Herrera, en su discurso, prometió una reestructuración que nadie cree, una reorganización que nadie ve y un “nuevo rumbo” que huele a moho, como si se desempolvara un antiguo manual que ya no aplica a un país que exige renovación real. Pero lo más revelador fue su espaldarazo a las figuras procesadas judicialmente dentro del partido. Pidió “debido proceso” como si se tratara de mártires perseguidos, cuando en realidad son símbolos vivientes de la descomposición ética que llevó al PRD al borde del colapso. Ese gesto no fue de solidaridad; fue de advertencia. Fue el mensaje implícito de que el partido seguirá protegiendo a los suyos, aunque eso implique hundirse juntos. Como si la profecía apocalíptica estuviera escrita en las paredes: “lo poco que queda, que muera unido”.
Lo que ocurrió no es sorpresa; es continuidad. No es triunfo; es deterioro. No es renovación; es confirmación de que la metástasis interna ya no es reversible. La militancia que alguna vez sostuvo movilización, doctrina, lucha popular y visión de Estado, hoy se reduce a una maquinaria que sobrevive por inercia, por nostalgia o por temor a asumir que están en el capítulo final de su historia. Cada nueva elección interna se siente como un episodio repetido de una novela que ya se sabe cómo termina, pero que nadie se atreve a cerrar.

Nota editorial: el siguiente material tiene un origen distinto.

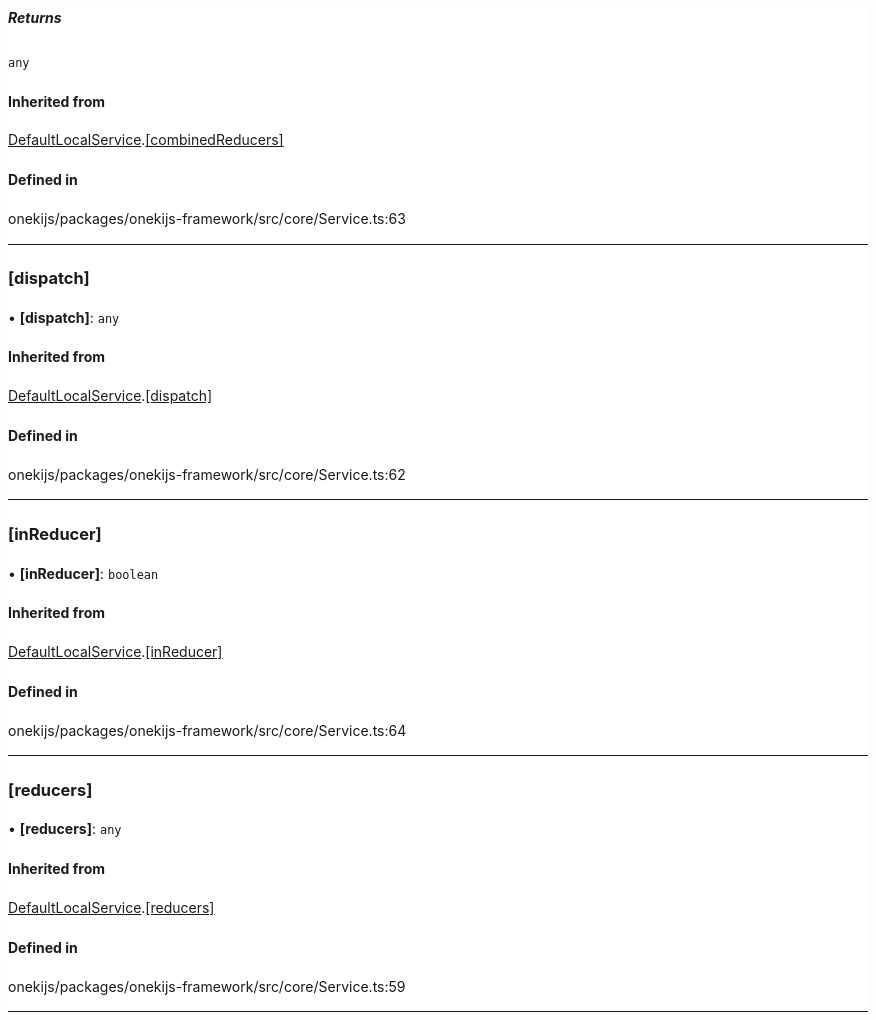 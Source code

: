 ##### Returns

`any`

#### Inherited from

[DefaultLocalService](DefaultLocalService.md).[[combinedReducers]](DefaultLocalService.md#[combinedreducers])

#### Defined in

onekijs/packages/onekijs-framework/src/core/Service.ts:63

___

### [dispatch]

• **[dispatch]**: `any`

#### Inherited from

[DefaultLocalService](DefaultLocalService.md).[[dispatch]](DefaultLocalService.md#[dispatch])

#### Defined in

onekijs/packages/onekijs-framework/src/core/Service.ts:62

___

### [inReducer]

• **[inReducer]**: `boolean`

#### Inherited from

[DefaultLocalService](DefaultLocalService.md).[[inReducer]](DefaultLocalService.md#[inreducer])

#### Defined in

onekijs/packages/onekijs-framework/src/core/Service.ts:64

___

### [reducers]

• **[reducers]**: `any`

#### Inherited from

[DefaultLocalService](DefaultLocalService.md).[[reducers]](DefaultLocalService.md#[reducers])

#### Defined in

onekijs/packages/onekijs-framework/src/core/Service.ts:59

___
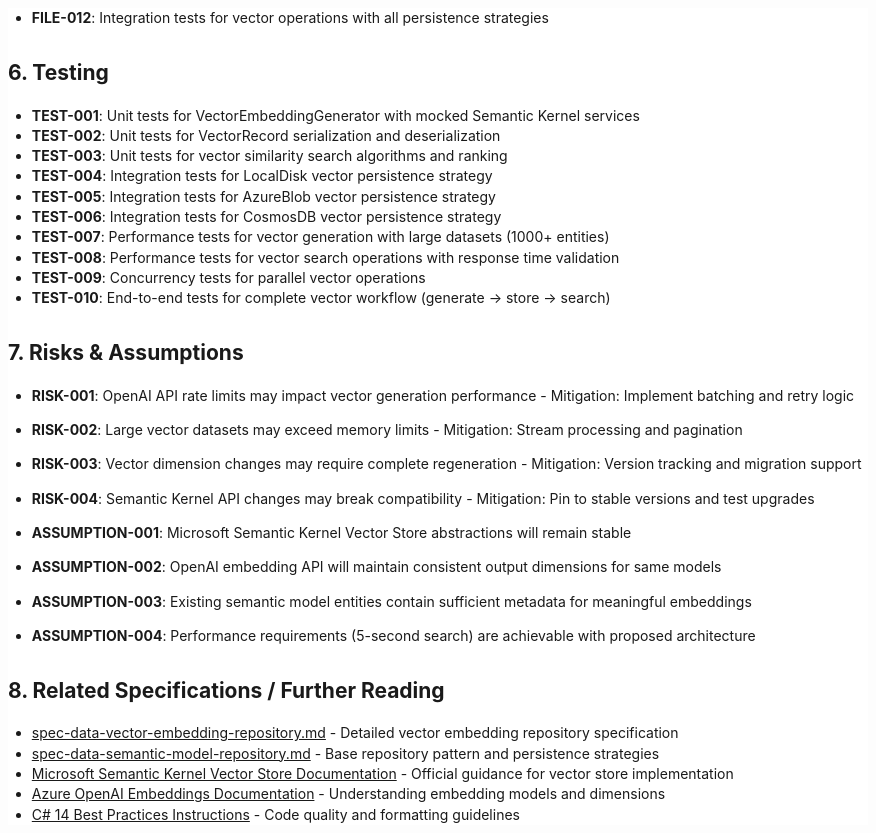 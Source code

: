 - **FILE-012**: Integration tests for vector operations with all persistence strategies

## 6. Testing

- **TEST-001**: Unit tests for VectorEmbeddingGenerator with mocked Semantic Kernel services
- **TEST-002**: Unit tests for VectorRecord serialization and deserialization
- **TEST-003**: Unit tests for vector similarity search algorithms and ranking
- **TEST-004**: Integration tests for LocalDisk vector persistence strategy
- **TEST-005**: Integration tests for AzureBlob vector persistence strategy  
- **TEST-006**: Integration tests for CosmosDB vector persistence strategy
- **TEST-007**: Performance tests for vector generation with large datasets (1000+ entities)
- **TEST-008**: Performance tests for vector search operations with response time validation
- **TEST-009**: Concurrency tests for parallel vector operations
- **TEST-010**: End-to-end tests for complete vector workflow (generate → store → search)

## 7. Risks & Assumptions

- **RISK-001**: OpenAI API rate limits may impact vector generation performance - Mitigation: Implement batching and retry logic
- **RISK-002**: Large vector datasets may exceed memory limits - Mitigation: Stream processing and pagination
- **RISK-003**: Vector dimension changes may require complete regeneration - Mitigation: Version tracking and migration support
- **RISK-004**: Semantic Kernel API changes may break compatibility - Mitigation: Pin to stable versions and test upgrades

- **ASSUMPTION-001**: Microsoft Semantic Kernel Vector Store abstractions will remain stable
- **ASSUMPTION-002**: OpenAI embedding API will maintain consistent output dimensions for same models
- **ASSUMPTION-003**: Existing semantic model entities contain sufficient metadata for meaningful embeddings
- **ASSUMPTION-004**: Performance requirements (5-second search) are achievable with proposed architecture

## 8. Related Specifications / Further Reading

- [spec-data-vector-embedding-repository.md](../spec/spec-data-vector-embedding-repository.md) - Detailed vector embedding repository specification
- [spec-data-semantic-model-repository.md](../spec/spec-data-semantic-model-repository.md) - Base repository pattern and persistence strategies
- [Microsoft Semantic Kernel Vector Store Documentation](https://learn.microsoft.com/en-us/semantic-kernel/concepts/vector-store-connectors/?pivots=programming-language-csharp) - Official guidance for vector store implementation
- [Azure OpenAI Embeddings Documentation](https://learn.microsoft.com/en-us/azure/ai-services/openai/concepts/understand-embeddings) - Understanding embedding models and dimensions
- [C# 14 Best Practices Instructions](.github/instructions/csharp-14-best-practices.instructions.md) - Code quality and formatting guidelines
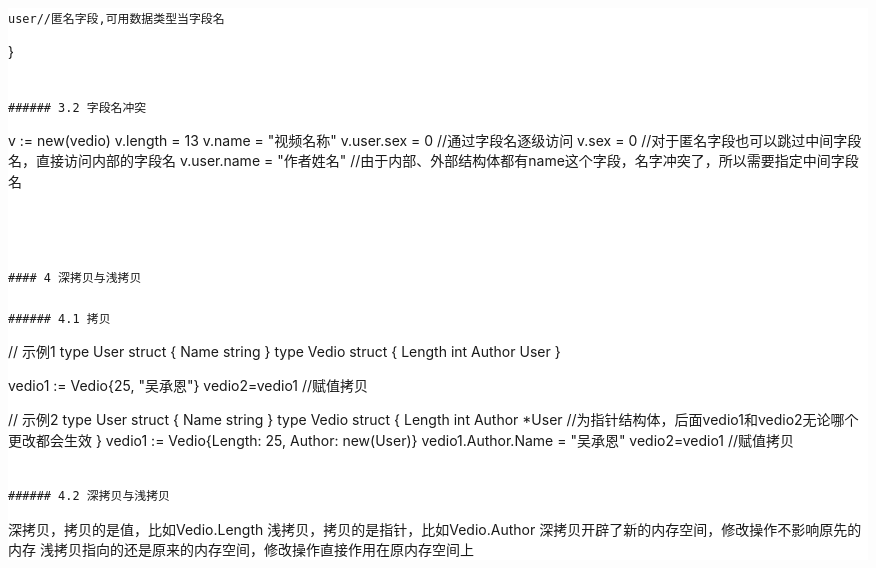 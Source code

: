     user//匿名字段,可用数据类型当字段名
}

```

###### 3.2 字段名冲突

```
v := new(vedio)
v.length = 13
v.name = "视频名称"
v.user.sex = 0 //通过字段名逐级访问
v.sex = 0 //对于匿名字段也可以跳过中间字段名，直接访问内部的字段名
v.user.name = "作者姓名" //由于内部、外部结构体都有name这个字段，名字冲突了，所以需要指定中间字段名

```



#### 4 深拷贝与浅拷贝

###### 4.1 拷贝

```
// 示例1
type User struct {
	Name string
}
type Vedio struct {
	Length int
	Author User
}

vedio1 := Vedio{25, "吴承恩"}
vedio2=vedio1	//赋值拷贝

// 示例2
type User struct {
	Name string
}
type Vedio struct {
	Length int
	Author *User	//为指针结构体，后面vedio1和vedio2无论哪个更改都会生效
}
vedio1 := Vedio{Length: 25, Author: new(User)}
vedio1.Author.Name = "吴承恩"
vedio2=vedio1	//赋值拷贝

```

###### 4.2 深拷贝与浅拷贝

```
深拷贝，拷贝的是值，比如Vedio.Length
浅拷贝，拷贝的是指针，比如Vedio.Author
深拷贝开辟了新的内存空间，修改操作不影响原先的内存
浅拷贝指向的还是原来的内存空间，修改操作直接作用在原内存空间上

Y, aun así, la narrativa oficial insiste en hablar de “reinvención”. No entienden que no se puede reinventar lo que no reconoce su propia decadencia. No entienden que los discursos no resucitan cadáveres. No entienden que el país ya no los escucha.
¿Será esta nueva dirigencia capaz de realizar el milagro de la resurrección de la empatía electoral fenecida? La pregunta cae como un golpe seco en medio del silencio político que rodea al PRD, porque no se trata solo de reorganizar estructuras ni de repetir discursos sobre “unidad”; se trata de reconstruir una emoción que murió: la conexión con el votante, el respeto ciudadano, la credibilidad básica. Y, sin embargo, todo indica que el partido insiste en caminar hacia el futuro con los pies amarrados al pasado. ¿Cómo resucitar una empatía que se extinguió cuando el país castigó al PRD con la pérdida de más del 80% de su respaldo presidencial y la desintegración de su bancada legislativa? ¿Cómo devolverle la vida a una marca política que hoy provoca rechazo, sospecha y cansancio? La nueva dirigencia no muestra signos de entender la magnitud del derrumbe. Hablan de resurrección, pero continúan excavando en el mismo cementerio donde yace su legitimidad. Sostienen que “no serán partido bisagra ni segundón”, mientras reparten los cargos internos como reliquias entre figuras históricas, caudillos desgastados y nuevos operadores cuya única virtud es la obediencia ciega. Con ese elenco, el milagro se vuelve una metáfora imposible: no se revive lo que se niega a cambiar. Porque la empatía electoral no regresa con discursos; regresa con credibilidad, y la credibilidad no nace de un aparato que cobija procesados, premia lealtades serviles y recicla liderazgos que el país ya superó. El PRD perdió la empatía del votante cuando se convirtió en una maquinaria desconectada de la gente, incapaz de interpretar las señales de agotamiento que el país le enviaba. La nueva cúpula, lejos de romper esa inercia, parece empeñada en extenderla. Por eso la pregunta no es retórica: ¿puede un partido rehacer el vínculo emocional con un país que ya le dio la espalda? Sí, podría. Pero no con las mismas fórmulas, no con los mismos rostros, no con el mismo aroma mortuorio de una organización que se niega a aceptar su propio certificado de defunción. Y, si la dirigencia insiste en este camino, la respuesta será tan cruda como inevitable: no habrá resurrección posible para una empatía electoral que ellos mismos enterraron.